Tout commence par une utopie. L’année est 1950, l’Europe panse ses plaies après la Seconde Guerre mondiale. À Majorque, sur une plage encore sauvage, Gérard Blitz plante quelques tentes de toile et crée, sans vraiment le savoir, une révolution : celle des vacances comme moment de liberté collective. Son idée est simple, mais fondatrice : offrir aux gens un lieu où ils peuvent se retrouver, se reconnecter à eux-mêmes et aux autres, loin du quotidien, dans un esprit de partage et de joie.
Photo ©Jeanne Pirrotte / Palmiye – Turquie
Le concept du « village de vacances » vient de naître. Pas d’horaires rigides, pas de hiérarchie sociale visible. Les vacanciers sont appelés les « Gentils Membres » (GM), ceux qui les encadrent sont des « Gentils Organisateurs » (GO). Dès le départ, la sémantique est une déclaration d’intention : ici, on casse les codes.
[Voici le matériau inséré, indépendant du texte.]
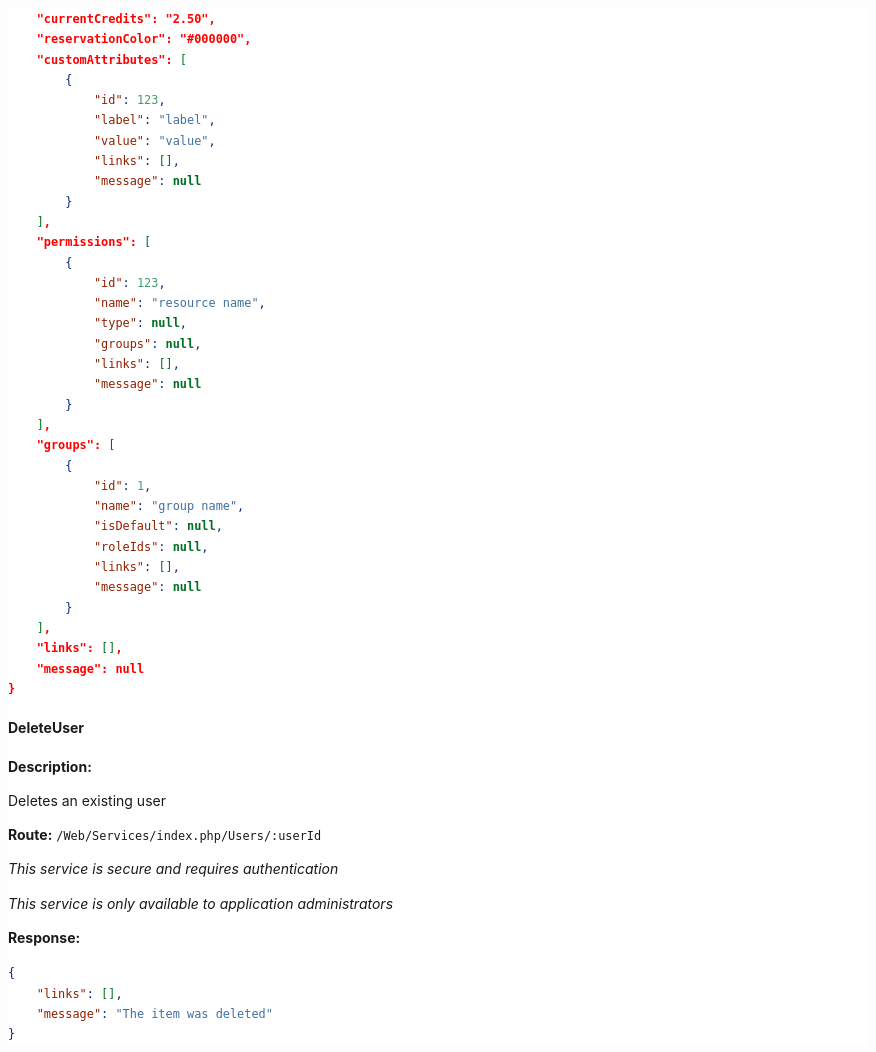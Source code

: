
 ```json
    "currentCredits": "2.50", 
    "reservationColor": "#000000", 
    "customAttributes": [
        {
            "id": 123, 
            "label": "label", 
            "value": "value", 
            "links": [], 
            "message": null
        }
    ], 
    "permissions": [
        {
            "id": 123, 
            "name": "resource name", 
            "type": null, 
            "groups": null, 
            "links": [], 
            "message": null
        }
    ], 
    "groups": [
        {
            "id": 1, 
            "name": "group name", 
            "isDefault": null, 
            "roleIds": null, 
            "links": [], 
            "message": null
        }
    ], 
    "links": [], 
    "message": null
}
```

#### DeleteUser

__Description:__  

Deletes an existing user

__Route:__ `/Web/Services/index.php/Users/:userId`

_This service is secure and requires authentication_

_This service is only available to application administrators_

__Response:__  

```json
{
    "links": [], 
    "message": "The item was deleted"
}
```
Les années Trigano : l’âge d’or d’un rêve collectif
Très vite, Gérard Blitz s’associe à un autre visionnaire, Gilbert Trigano, qui devient l’architecte du développement à grande échelle. Avec lui, le Club Med passe de la bohème aux premières structures permanentes. Il ouvre des villages en Yougoslavie, en Corse, au Maroc. Les cases en paille remplacent les tentes, mais l’esprit reste le même : minimalisme, sport, danse, convivialité.
Dans la France des Trente Glorieuses, où l’élévation du niveau de vie permet aux classes moyennes de partir pour la première fois en vacances, le Club Med devient un symbole. On y découvre le ski nautique, le tir à l’arc, le théâtre amateur, le surf. Tout est compris, tout est possible. C’est la naissance du concept de « club tout-inclus » — une invention française qui fera le tour du monde.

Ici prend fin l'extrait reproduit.